(Records for this exercise)
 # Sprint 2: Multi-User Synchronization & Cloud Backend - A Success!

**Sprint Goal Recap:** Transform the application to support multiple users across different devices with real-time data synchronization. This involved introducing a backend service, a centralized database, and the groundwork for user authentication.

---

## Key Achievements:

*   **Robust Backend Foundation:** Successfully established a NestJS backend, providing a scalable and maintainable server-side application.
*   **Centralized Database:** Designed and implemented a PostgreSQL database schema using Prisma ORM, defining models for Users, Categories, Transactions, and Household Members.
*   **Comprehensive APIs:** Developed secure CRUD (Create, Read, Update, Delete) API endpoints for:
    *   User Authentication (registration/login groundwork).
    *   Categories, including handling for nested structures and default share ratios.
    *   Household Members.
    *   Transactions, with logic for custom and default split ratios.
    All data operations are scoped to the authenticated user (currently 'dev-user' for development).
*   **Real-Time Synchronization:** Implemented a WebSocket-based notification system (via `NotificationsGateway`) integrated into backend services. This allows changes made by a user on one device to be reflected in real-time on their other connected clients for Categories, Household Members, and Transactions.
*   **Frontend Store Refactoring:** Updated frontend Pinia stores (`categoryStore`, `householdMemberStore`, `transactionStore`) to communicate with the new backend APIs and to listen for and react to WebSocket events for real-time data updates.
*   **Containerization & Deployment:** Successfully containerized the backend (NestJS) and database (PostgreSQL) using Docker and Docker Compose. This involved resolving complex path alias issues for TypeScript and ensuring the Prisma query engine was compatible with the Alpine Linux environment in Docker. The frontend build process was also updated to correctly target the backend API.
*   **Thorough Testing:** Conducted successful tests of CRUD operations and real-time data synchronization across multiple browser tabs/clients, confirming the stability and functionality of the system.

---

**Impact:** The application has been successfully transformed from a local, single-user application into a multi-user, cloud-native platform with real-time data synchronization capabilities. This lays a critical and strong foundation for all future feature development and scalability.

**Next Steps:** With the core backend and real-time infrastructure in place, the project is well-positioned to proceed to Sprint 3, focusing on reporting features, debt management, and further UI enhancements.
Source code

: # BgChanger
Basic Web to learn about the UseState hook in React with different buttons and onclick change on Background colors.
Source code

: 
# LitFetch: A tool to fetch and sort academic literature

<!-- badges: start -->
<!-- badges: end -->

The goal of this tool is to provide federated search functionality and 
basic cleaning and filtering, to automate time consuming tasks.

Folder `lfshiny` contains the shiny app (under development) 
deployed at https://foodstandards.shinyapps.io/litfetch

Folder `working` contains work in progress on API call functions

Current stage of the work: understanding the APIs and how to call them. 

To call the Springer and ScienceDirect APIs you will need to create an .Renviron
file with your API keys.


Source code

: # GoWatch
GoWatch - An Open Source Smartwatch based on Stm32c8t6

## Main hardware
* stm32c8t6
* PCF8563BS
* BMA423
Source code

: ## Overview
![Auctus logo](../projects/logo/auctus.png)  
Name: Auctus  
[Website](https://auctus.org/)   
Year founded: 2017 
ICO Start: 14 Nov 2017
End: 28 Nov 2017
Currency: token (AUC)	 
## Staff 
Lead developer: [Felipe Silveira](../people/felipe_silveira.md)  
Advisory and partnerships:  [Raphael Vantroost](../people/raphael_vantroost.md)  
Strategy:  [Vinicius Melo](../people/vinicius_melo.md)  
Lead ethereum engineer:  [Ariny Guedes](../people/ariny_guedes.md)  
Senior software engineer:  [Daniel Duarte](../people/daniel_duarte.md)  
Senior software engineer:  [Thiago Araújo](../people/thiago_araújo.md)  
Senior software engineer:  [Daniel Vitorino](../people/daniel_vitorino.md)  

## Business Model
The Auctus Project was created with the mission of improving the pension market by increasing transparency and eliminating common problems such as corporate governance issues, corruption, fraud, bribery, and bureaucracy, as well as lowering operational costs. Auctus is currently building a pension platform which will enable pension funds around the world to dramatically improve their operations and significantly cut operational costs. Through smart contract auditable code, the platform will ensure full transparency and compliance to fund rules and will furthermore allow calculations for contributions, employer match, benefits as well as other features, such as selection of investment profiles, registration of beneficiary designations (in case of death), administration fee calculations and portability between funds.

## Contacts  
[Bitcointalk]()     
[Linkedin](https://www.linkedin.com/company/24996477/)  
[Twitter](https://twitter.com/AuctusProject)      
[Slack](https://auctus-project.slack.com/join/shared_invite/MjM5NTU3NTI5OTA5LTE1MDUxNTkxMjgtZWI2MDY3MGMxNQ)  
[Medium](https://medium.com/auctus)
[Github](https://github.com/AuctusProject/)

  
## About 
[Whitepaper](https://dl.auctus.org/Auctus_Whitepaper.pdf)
(End Records for this exercise)
(Records for this exercise)
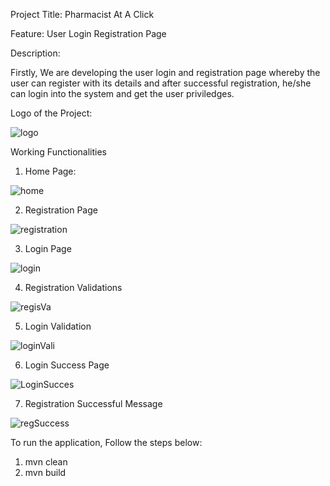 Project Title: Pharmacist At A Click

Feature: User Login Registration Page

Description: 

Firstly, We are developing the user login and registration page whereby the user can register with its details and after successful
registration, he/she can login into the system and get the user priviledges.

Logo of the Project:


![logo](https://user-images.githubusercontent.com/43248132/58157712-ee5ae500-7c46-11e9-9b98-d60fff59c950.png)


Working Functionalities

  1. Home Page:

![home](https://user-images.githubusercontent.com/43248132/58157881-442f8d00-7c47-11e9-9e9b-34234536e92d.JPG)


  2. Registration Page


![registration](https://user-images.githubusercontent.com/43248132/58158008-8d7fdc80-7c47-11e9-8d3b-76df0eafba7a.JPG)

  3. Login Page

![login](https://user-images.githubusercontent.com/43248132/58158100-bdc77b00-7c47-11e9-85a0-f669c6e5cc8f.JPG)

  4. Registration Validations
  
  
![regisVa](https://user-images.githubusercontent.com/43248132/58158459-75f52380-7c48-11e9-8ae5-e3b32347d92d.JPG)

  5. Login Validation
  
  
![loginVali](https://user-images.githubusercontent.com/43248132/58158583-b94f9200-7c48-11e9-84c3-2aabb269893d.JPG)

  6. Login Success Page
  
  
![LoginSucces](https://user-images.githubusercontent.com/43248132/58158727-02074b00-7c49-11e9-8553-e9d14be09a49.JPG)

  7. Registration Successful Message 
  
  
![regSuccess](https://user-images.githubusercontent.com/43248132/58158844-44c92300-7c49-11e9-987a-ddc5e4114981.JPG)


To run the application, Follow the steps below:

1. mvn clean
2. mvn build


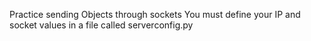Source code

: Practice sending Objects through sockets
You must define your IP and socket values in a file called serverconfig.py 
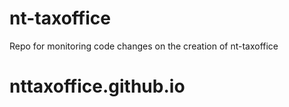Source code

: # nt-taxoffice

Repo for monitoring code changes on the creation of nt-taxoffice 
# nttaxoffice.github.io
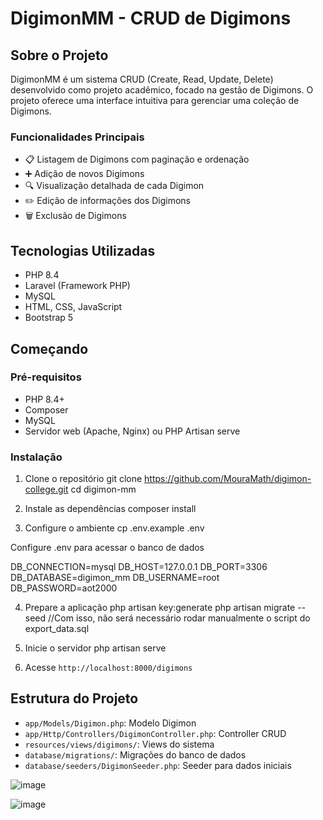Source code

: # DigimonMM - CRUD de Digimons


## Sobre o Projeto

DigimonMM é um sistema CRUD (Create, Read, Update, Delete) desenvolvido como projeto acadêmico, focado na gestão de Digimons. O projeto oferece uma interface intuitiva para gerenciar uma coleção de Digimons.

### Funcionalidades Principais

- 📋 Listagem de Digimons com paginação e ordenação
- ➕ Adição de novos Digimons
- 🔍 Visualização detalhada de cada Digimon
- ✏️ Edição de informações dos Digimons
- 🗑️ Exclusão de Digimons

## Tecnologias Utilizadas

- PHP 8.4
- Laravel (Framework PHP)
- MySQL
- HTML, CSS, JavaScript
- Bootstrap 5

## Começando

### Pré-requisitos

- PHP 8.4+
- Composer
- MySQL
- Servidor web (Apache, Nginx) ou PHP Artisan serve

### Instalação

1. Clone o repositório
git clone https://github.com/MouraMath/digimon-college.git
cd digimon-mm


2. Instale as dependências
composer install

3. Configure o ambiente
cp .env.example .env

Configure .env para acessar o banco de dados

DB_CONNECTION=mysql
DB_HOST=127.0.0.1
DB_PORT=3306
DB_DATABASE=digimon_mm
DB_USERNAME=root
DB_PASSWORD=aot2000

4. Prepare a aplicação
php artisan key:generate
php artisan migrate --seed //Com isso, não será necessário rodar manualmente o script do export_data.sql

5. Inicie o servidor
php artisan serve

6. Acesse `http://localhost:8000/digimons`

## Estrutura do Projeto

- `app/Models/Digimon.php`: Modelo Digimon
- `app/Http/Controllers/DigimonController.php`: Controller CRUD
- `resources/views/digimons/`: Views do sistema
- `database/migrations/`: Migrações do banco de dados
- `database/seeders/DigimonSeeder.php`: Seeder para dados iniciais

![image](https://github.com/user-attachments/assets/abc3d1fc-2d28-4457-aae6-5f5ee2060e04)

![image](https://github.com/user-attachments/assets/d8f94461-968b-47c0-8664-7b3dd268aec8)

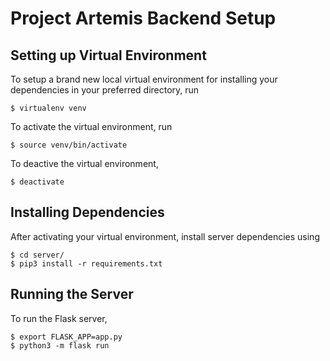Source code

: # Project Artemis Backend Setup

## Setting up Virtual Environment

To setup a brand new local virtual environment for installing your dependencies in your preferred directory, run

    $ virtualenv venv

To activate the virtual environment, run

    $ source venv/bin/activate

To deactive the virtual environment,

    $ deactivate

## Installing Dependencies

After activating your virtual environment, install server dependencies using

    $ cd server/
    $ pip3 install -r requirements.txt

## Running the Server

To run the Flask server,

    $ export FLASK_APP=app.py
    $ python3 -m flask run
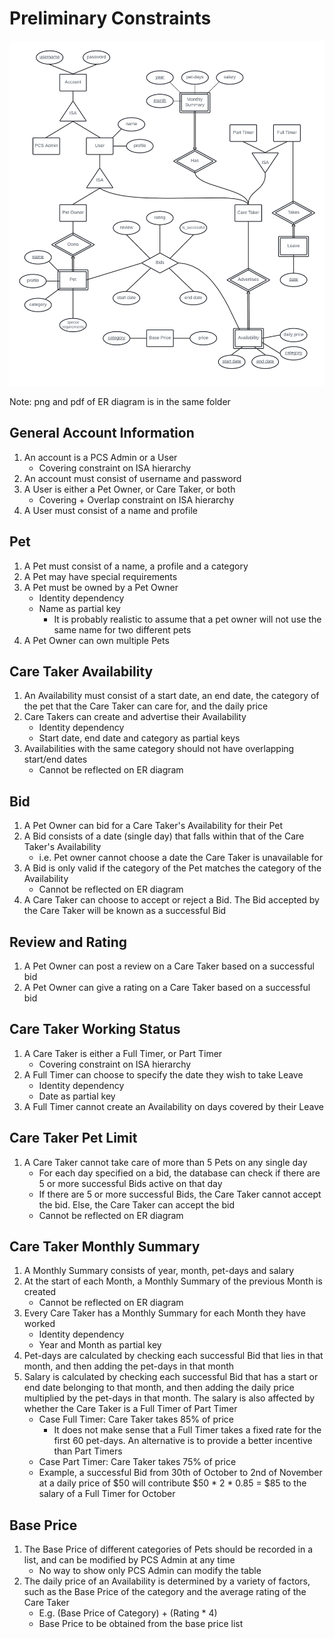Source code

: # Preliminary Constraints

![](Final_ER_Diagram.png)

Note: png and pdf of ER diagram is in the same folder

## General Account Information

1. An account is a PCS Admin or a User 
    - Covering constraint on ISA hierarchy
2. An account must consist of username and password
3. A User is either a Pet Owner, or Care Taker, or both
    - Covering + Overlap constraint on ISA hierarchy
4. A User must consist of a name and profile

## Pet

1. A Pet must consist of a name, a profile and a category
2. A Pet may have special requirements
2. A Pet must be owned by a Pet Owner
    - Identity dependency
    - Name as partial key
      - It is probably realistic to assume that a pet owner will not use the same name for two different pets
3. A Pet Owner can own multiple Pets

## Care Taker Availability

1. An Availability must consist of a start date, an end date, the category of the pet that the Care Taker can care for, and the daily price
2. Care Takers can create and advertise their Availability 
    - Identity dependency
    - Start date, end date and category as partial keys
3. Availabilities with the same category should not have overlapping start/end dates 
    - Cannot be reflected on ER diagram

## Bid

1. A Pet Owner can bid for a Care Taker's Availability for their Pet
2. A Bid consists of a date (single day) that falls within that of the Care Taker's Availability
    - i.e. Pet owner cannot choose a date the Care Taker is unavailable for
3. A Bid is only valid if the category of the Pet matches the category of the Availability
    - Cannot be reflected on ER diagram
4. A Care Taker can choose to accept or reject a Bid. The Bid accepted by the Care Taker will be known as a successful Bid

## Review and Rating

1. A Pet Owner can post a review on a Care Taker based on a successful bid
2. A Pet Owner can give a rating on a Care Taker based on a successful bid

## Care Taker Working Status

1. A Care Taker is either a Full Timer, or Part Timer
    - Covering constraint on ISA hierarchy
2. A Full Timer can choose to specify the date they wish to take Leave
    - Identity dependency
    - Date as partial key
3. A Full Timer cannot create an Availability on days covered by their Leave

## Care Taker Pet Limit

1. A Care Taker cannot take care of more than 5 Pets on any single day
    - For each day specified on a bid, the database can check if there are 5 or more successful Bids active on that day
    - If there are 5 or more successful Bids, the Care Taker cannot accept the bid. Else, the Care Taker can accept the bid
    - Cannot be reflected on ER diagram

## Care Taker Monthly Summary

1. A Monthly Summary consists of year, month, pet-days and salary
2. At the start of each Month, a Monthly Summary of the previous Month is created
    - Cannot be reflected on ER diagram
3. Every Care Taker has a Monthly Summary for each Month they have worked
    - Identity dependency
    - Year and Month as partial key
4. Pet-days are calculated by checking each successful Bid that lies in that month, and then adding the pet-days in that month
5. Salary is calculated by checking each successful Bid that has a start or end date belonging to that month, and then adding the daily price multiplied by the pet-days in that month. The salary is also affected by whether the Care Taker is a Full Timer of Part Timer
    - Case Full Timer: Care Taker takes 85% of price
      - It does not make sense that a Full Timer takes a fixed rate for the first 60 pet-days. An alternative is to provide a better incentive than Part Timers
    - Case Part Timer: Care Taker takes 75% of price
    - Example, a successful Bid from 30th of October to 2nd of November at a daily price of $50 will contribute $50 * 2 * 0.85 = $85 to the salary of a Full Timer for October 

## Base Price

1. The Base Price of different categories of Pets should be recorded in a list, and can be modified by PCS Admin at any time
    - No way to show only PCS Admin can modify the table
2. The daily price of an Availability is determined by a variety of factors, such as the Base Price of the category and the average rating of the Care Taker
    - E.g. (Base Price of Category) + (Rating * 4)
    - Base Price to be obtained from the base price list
(End Records for this exercise)
(Records for this exercise)
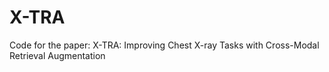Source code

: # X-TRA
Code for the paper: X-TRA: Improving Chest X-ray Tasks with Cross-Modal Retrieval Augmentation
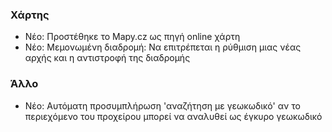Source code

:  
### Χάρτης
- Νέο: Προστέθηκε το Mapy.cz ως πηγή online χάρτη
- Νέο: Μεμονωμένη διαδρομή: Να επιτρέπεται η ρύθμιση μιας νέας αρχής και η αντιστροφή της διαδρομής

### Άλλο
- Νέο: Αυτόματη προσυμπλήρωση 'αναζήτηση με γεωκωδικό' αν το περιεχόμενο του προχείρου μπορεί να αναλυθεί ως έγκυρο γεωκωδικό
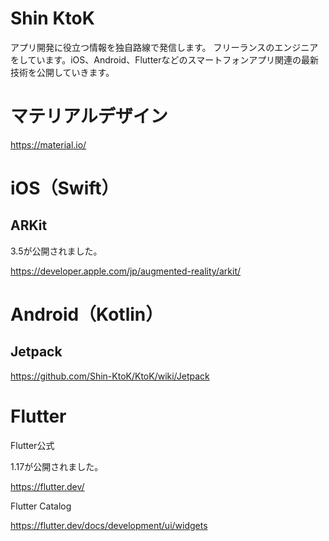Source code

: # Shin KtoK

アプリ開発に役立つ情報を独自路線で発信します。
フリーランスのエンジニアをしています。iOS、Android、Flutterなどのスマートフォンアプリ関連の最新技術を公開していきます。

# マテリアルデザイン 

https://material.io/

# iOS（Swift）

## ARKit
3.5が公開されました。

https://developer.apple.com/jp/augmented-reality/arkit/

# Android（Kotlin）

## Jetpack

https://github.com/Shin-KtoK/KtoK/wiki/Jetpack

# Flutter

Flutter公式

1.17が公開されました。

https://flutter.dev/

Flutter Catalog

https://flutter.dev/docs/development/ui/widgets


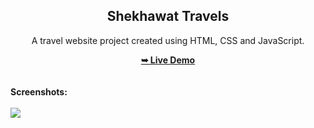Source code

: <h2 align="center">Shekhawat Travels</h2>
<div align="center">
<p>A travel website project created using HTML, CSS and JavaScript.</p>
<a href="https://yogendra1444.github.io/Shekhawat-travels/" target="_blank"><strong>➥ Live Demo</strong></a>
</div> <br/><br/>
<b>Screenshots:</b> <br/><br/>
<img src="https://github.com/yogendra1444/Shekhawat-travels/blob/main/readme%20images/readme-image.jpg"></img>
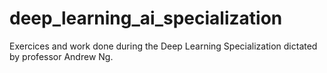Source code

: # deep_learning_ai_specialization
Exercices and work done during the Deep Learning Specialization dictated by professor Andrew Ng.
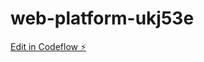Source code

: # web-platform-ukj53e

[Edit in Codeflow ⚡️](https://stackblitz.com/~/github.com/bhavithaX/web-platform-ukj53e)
(End Records for this exercise)
In the entries above, find the line with "1. A Pet Owner can bid" and the line with "## Care Taker Monthly Summary", then set down exactly those two and every line between them, nothing else.

__Exercise answer__.
1. A Pet Owner can bid for a Care Taker's Availability for their Pet
2. A Bid consists of a date (single day) that falls within that of the Care Taker's Availability
    - i.e. Pet owner cannot choose a date the Care Taker is unavailable for
3. A Bid is only valid if the category of the Pet matches the category of the Availability
    - Cannot be reflected on ER diagram
4. A Care Taker can choose to accept or reject a Bid. The Bid accepted by the Care Taker will be known as a successful Bid

## Review and Rating

1. A Pet Owner can post a review on a Care Taker based on a successful bid
2. A Pet Owner can give a rating on a Care Taker based on a successful bid

## Care Taker Working Status

1. A Care Taker is either a Full Timer, or Part Timer
    - Covering constraint on ISA hierarchy
2. A Full Timer can choose to specify the date they wish to take Leave
    - Identity dependency
    - Date as partial key
3. A Full Timer cannot create an Availability on days covered by their Leave

## Care Taker Pet Limit

1. A Care Taker cannot take care of more than 5 Pets on any single day
    - For each day specified on a bid, the database can check if there are 5 or more successful Bids active on that day
    - If there are 5 or more successful Bids, the Care Taker cannot accept the bid. Else, the Care Taker can accept the bid
    - Cannot be reflected on ER diagram

## Care Taker Monthly Summary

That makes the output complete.